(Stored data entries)
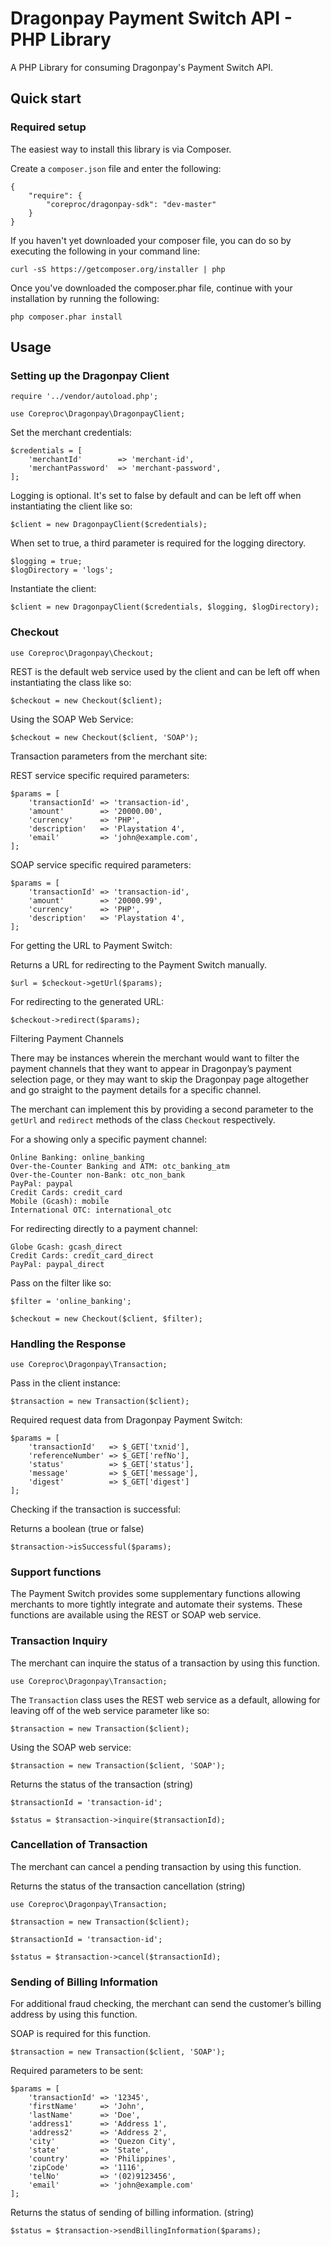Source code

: Dragonpay Payment Switch API - PHP Library
========

A PHP Library for consuming Dragonpay's Payment Switch API.

## Quick start

### Required setup

The easiest way to install this library is via Composer.

Create a `composer.json` file and enter the following:

    {
        "require": {
            "coreproc/dragonpay-sdk": "dev-master"
        }
    }

If you haven't yet downloaded your composer file, you can do so by executing the following in your command line:

    curl -sS https://getcomposer.org/installer | php

Once you've downloaded the composer.phar file, continue with your installation by running the following:

    php composer.phar install
    
## Usage

### Setting up the Dragonpay Client

    require '../vendor/autoload.php';

    use Coreproc\Dragonpay\DragonpayClient;

Set the merchant credentials:

    $credentials = [
        'merchantId'        => 'merchant-id',
        'merchantPassword'  => 'merchant-password',
    ];
    
Logging is optional. It's set to false by default and can be left off when instantiating the client like so:

    $client = new DragonpayClient($credentials);
    
When set to true, a third parameter is required for the logging directory.

    $logging = true;
    $logDirectory = 'logs';

Instantiate the client:

    $client = new DragonpayClient($credentials, $logging, $logDirectory);

### Checkout

    use Coreproc\Dragonpay\Checkout;

REST is the default web service used by the client and can be left off when instantiating the class like so:
 
    $checkout = new Checkout($client);
    
Using the SOAP Web Service:

    $checkout = new Checkout($client, 'SOAP');

Transaction parameters from the merchant site:

REST service specific required parameters:
    
    $params = [
        'transactionId' => 'transaction-id',
        'amount'        => '20000.00',
        'currency'      => 'PHP',
        'description'   => 'Playstation 4',
        'email'         => 'john@example.com',
    ];

SOAP service specific required parameters:

    $params = [
        'transactionId' => 'transaction-id',
        'amount'        => '20000.99',
        'currency'      => 'PHP',
        'description'   => 'Playstation 4',
    ];

For getting the URL to Payment Switch:

Returns a URL for redirecting to the Payment Switch manually.
    
    $url = $checkout->getUrl($params);

For redirecting to the generated URL:

    $checkout->redirect($params);
    
Filtering Payment Channels

There may be instances wherein the merchant would want to filter the payment
channels that they want to appear in Dragonpay’s payment selection page, or they
may want to skip the Dragonpay page altogether and go straight to the payment
details for a specific channel.

The merchant can implement this by providing a second parameter to the `getUrl` and `redirect` methods of the class `Checkout` respectively.
 
For a showing only a specific payment channel:

    Online Banking: online_banking
    Over-the-Counter Banking and ATM: otc_banking_atm
    Over-the-Counter non-Bank: otc_non_bank
    PayPal: paypal
    Credit Cards: credit_card 
    Mobile (Gcash): mobile
    International OTC: international_otc

For redirecting directly to a payment channel:

    Globe Gcash: gcash_direct
    Credit Cards: credit_card_direct
    PayPal: paypal_direct
    
Pass on the filter like so:

    $filter = 'online_banking';
    
    $checkout = new Checkout($client, $filter);
    
### Handling the Response

    use Coreproc\Dragonpay\Transaction;

Pass in the client instance:

    $transaction = new Transaction($client);

Required request data from Dragonpay Payment Switch:

    $params = [
        'transactionId'   => $_GET['txnid'],
        'referenceNumber' => $_GET['refNo'],
        'status'          => $_GET['status'],
        'message'         => $_GET['message'],
        'digest'          => $_GET['digest']
    ];
    
Checking if the transaction is successful:

Returns a boolean (true or false)

    $transaction->isSuccessful($params);
    
### Support functions

The Payment Switch provides some supplementary functions allowing merchants to more tightly
integrate and automate their systems. These functions are available using the REST or SOAP web service.

### Transaction Inquiry

The merchant can inquire the status of a transaction by using this function.

    use Coreproc\Dragonpay\Transaction;
    
The `Transaction` class uses the REST web service as a default, allowing for leaving off of the web service parameter like so:

    $transaction = new Transaction($client);
    
Using the SOAP web service:

    $transaction = new Transaction($client, 'SOAP');
    
Returns the status of the transaction (string)

    $transactionId = 'transaction-id';
    
    $status = $transaction->inquire($transactionId);
    
### Cancellation of Transaction

The merchant can cancel a pending transaction by using this function.

Returns the status of the transaction cancellation (string)
 
    use Coreproc\Dragonpay\Transaction;
    
    $transaction = new Transaction($client);
    
    $transactionId = 'transaction-id';
    
    $status = $transaction->cancel($transactionId);
    
### Sending of Billing Information

For additional fraud checking, the merchant can send the customer’s billing address by using this function.

SOAP is required for this function.

    $transaction = new Transaction($client, 'SOAP');

Required parameters to be sent:

    $params = [
        'transactionId' => '12345',
        'firstName'     => 'John',
        'lastName'      => 'Doe',
        'address1'      => 'Address 1',
        'address2'      => 'Address 2',
        'city'          => 'Quezon City',
        'state'         => 'State',
        'country'       => 'Philippines',
        'zipCode'       => '1116',
        'telNo'         => '(02)9123456',
        'email'         => 'john@example.com'
    ];
    
Returns the status of sending of billing information. (string)

    $status = $transaction->sendBillingInformation($params);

What the task requires:
Return every entry above exactly. Pictures stay out.

Solution for this task:
Source code

: Dragonpay Payment Switch API - PHP Library
========

A PHP Library for consuming Dragonpay's Payment Switch API.

## Quick start

### Required setup

The easiest way to install this library is via Composer.

Create a `composer.json` file and enter the following:

    {
        "require": {
            "coreproc/dragonpay-sdk": "dev-master"
        }
    }

If you haven't yet downloaded your composer file, you can do so by executing the following in your command line:

    curl -sS https://getcomposer.org/installer | php

Once you've downloaded the composer.phar file, continue with your installation by running the following:

    php composer.phar install
    
## Usage

### Setting up the Dragonpay Client

    require '../vendor/autoload.php';

    use Coreproc\Dragonpay\DragonpayClient;

Set the merchant credentials:

    $credentials = [
        'merchantId'        => 'merchant-id',
        'merchantPassword'  => 'merchant-password',
    ];
    
Logging is optional. It's set to false by default and can be left off when instantiating the client like so:

    $client = new DragonpayClient($credentials);
    
When set to true, a third parameter is required for the logging directory.

    $logging = true;
    $logDirectory = 'logs';

Instantiate the client:

    $client = new DragonpayClient($credentials, $logging, $logDirectory);

### Checkout

    use Coreproc\Dragonpay\Checkout;

REST is the default web service used by the client and can be left off when instantiating the class like so:
 
    $checkout = new Checkout($client);
    
Using the SOAP Web Service:

    $checkout = new Checkout($client, 'SOAP');

Transaction parameters from the merchant site:

REST service specific required parameters:
    
    $params = [
        'transactionId' => 'transaction-id',
        'amount'        => '20000.00',
        'currency'      => 'PHP',
        'description'   => 'Playstation 4',
        'email'         => 'john@example.com',
    ];

SOAP service specific required parameters:

    $params = [
        'transactionId' => 'transaction-id',
        'amount'        => '20000.99',
        'currency'      => 'PHP',
        'description'   => 'Playstation 4',
    ];

For getting the URL to Payment Switch:

Returns a URL for redirecting to the Payment Switch manually.
    
    $url = $checkout->getUrl($params);

For redirecting to the generated URL:

    $checkout->redirect($params);
    
Filtering Payment Channels

There may be instances wherein the merchant would want to filter the payment
channels that they want to appear in Dragonpay’s payment selection page, or they
may want to skip the Dragonpay page altogether and go straight to the payment
details for a specific channel.

The merchant can implement this by providing a second parameter to the `getUrl` and `redirect` methods of the class `Checkout` respectively.
 
For a showing only a specific payment channel:

    Online Banking: online_banking
    Over-the-Counter Banking and ATM: otc_banking_atm
    Over-the-Counter non-Bank: otc_non_bank
    PayPal: paypal
    Credit Cards: credit_card 
    Mobile (Gcash): mobile
    International OTC: international_otc

For redirecting directly to a payment channel:

    Globe Gcash: gcash_direct
    Credit Cards: credit_card_direct
    PayPal: paypal_direct
    
Pass on the filter like so:

    $filter = 'online_banking';
    
    $checkout = new Checkout($client, $filter);
    
### Handling the Response

    use Coreproc\Dragonpay\Transaction;

Pass in the client instance:

    $transaction = new Transaction($client);

Required request data from Dragonpay Payment Switch:

    $params = [
        'transactionId'   => $_GET['txnid'],
        'referenceNumber' => $_GET['refNo'],
        'status'          => $_GET['status'],
        'message'         => $_GET['message'],
        'digest'          => $_GET['digest']
    ];
    
Checking if the transaction is successful:

Returns a boolean (true or false)

    $transaction->isSuccessful($params);
    
### Support functions

The Payment Switch provides some supplementary functions allowing merchants to more tightly
integrate and automate their systems. These functions are available using the REST or SOAP web service.

### Transaction Inquiry

The merchant can inquire the status of a transaction by using this function.

    use Coreproc\Dragonpay\Transaction;
    
The `Transaction` class uses the REST web service as a default, allowing for leaving off of the web service parameter like so:

    $transaction = new Transaction($client);
    
Using the SOAP web service:

    $transaction = new Transaction($client, 'SOAP');
    
Returns the status of the transaction (string)

    $transactionId = 'transaction-id';
    
    $status = $transaction->inquire($transactionId);
    
### Cancellation of Transaction

The merchant can cancel a pending transaction by using this function.

Returns the status of the transaction cancellation (string)
 
    use Coreproc\Dragonpay\Transaction;
    
    $transaction = new Transaction($client);
    
    $transactionId = 'transaction-id';
    
    $status = $transaction->cancel($transactionId);
    
### Sending of Billing Information

For additional fraud checking, the merchant can send the customer’s billing address by using this function.

SOAP is required for this function.

    $transaction = new Transaction($client, 'SOAP');

Required parameters to be sent:

    $params = [
        'transactionId' => '12345',
        'firstName'     => 'John',
        'lastName'      => 'Doe',
        'address1'      => 'Address 1',
        'address2'      => 'Address 2',
        'city'          => 'Quezon City',
        'state'         => 'State',
        'country'       => 'Philippines',
        'zipCode'       => '1116',
        'telNo'         => '(02)9123456',
        'email'         => 'john@example.com'
    ];
    
Returns the status of sending of billing information. (string)

    $status = $transaction->sendBillingInformation($params);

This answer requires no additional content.